Project Details
Provincial residences and provincial temples at Bubastis: New archaeological contributions to the emergence of administrative central places of the Old Kingdom Nile Delta
Applicant
Privatdozentin Dr. Eva Lange-Athinodorou
Subject Area
Egyptology and Ancient Near Eastern Studies
Term
since 2023
Project identifier
Deutsche Forschungsgemeinschaft (DFG) - Project number 517238558
In the urbanization process at the end of the 4th and 3rd millennia B.C. in Egypt, provincial residences and provincial temples were both driving and constituting factors in the emergence of central places. As local hubs of provincial administration and physical manifestations of institutional power, they ensured the continuous connection between provinces, central places, and the royal capital. However, the lack of evidence in the archaeological horizon of the provinces of the 4th-5th dynasties and the lack of significant textual material on provincial residences has led to intensive but one-sided research on provincial temples. As a result, fundamental questions concerning the temporal, functional, and sociocultural relationships of both institutions and the actors operating within their spheres have remained unresolved, with far-reaching consequences for our understanding of the genesis of central sites and the functioning and change of provincial administration of the Old Kingdom, especially in the Nile Delta. The applicant has recently discovered a provincial residence of the 4th-5th dynasty on the western Kom of Bubastis near the local temple of Bastet, overbuilt by two royal ka temples of the 6th dynasty. Together with the possible existence of a provincial residence from the end of the Old Kingdom on the northern Kom this material offers for the first time the opportunity to address this topic on a firm basis. The above mentioned spatio-temporal and functional relations between provincial residence and provincial temple in their natural and cultural landscape can now be investigated at one place using the well-preserved archaeological remains of the 4th-6th Dynasty at Bubastis.
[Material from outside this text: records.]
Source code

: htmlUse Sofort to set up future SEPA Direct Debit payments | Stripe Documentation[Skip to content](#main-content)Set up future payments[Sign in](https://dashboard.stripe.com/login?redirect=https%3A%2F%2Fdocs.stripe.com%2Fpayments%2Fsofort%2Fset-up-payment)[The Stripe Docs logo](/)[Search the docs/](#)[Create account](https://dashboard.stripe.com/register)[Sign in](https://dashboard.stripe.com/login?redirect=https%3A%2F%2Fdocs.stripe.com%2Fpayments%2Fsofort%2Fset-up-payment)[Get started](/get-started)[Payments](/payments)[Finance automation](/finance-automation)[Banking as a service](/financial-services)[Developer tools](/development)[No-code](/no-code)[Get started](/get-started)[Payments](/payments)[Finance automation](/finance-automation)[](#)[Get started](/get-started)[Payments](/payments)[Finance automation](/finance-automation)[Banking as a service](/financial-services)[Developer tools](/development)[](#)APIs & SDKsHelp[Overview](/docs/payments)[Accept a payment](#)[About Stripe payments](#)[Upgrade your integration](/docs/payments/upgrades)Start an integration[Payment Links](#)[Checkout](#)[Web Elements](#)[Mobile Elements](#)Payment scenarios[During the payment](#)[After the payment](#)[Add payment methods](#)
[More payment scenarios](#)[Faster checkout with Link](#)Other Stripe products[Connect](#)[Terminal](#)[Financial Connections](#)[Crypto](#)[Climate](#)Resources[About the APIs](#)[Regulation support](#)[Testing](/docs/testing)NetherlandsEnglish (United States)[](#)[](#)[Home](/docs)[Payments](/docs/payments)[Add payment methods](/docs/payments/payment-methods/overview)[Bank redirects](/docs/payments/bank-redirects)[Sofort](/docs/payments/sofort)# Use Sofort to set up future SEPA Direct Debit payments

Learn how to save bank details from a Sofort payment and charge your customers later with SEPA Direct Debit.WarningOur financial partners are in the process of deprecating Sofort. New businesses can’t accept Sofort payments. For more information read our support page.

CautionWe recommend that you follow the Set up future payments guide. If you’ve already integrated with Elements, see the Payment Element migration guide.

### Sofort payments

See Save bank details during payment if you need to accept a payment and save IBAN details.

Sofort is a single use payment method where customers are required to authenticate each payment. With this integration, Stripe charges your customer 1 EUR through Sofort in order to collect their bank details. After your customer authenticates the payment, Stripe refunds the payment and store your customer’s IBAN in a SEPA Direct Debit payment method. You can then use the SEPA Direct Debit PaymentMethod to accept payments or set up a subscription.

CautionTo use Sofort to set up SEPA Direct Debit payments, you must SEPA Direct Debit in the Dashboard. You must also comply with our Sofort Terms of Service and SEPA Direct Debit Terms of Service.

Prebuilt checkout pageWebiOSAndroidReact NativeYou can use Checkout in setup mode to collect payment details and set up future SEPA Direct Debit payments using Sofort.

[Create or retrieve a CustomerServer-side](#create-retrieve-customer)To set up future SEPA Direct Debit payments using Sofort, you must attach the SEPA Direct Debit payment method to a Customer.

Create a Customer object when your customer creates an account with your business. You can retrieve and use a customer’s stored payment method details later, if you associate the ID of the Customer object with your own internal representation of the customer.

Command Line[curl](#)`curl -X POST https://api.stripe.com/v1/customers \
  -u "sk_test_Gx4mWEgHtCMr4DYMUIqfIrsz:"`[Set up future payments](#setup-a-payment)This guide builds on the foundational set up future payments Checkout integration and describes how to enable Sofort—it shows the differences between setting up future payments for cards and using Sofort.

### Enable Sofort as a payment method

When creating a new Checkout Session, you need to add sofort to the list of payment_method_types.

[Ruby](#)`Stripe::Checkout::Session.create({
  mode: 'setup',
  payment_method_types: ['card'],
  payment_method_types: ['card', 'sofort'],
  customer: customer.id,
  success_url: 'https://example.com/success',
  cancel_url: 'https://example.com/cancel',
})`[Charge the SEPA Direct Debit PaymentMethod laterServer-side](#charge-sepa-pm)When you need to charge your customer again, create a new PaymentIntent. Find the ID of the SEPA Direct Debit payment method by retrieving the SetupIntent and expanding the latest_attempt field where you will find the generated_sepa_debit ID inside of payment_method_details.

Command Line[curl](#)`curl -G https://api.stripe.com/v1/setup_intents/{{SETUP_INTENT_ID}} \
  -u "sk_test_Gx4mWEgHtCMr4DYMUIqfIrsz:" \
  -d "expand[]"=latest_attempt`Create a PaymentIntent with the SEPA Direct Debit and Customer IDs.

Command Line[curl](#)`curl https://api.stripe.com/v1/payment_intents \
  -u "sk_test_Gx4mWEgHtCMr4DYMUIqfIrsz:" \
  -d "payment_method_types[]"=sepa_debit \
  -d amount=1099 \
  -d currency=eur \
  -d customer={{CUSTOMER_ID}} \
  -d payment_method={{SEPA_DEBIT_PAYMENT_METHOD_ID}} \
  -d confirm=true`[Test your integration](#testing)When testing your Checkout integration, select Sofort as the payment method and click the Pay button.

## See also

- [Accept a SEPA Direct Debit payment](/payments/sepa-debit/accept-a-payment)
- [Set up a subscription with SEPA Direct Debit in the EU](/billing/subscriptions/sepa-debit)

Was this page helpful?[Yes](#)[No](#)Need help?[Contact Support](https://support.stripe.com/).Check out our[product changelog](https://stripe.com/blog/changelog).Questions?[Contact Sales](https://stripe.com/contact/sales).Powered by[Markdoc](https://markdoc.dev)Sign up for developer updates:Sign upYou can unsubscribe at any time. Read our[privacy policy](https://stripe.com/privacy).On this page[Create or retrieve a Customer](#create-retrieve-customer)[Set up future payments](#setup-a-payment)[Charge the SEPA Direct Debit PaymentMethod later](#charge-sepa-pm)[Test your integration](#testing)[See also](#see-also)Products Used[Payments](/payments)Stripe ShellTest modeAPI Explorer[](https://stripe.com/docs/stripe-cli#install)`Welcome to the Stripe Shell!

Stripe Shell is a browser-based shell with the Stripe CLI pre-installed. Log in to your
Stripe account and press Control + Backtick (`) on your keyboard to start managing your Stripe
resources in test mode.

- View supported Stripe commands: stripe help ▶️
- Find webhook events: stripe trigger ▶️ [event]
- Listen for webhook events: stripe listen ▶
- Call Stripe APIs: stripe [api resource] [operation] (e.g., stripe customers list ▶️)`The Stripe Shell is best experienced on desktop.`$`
The contextual archaeological and philological documentation of architecture and functional areas of provincial residence(s), provincial temples and local agents at Bubastis (the latter to be identified via titles and prosopography) will enable the project to investigate their contribution to the evolution of Bubastis as a central place of the Old Kingdom Nile Delta in the context of other factors generated by the regional natural and cultural landscape. In addition, we will use the obtained data to locate the place of provincial residences and provincial temples in the network of the administration of the Nile Delta in the Old Kingdom, their institutional reach and the relations between province and royal residence.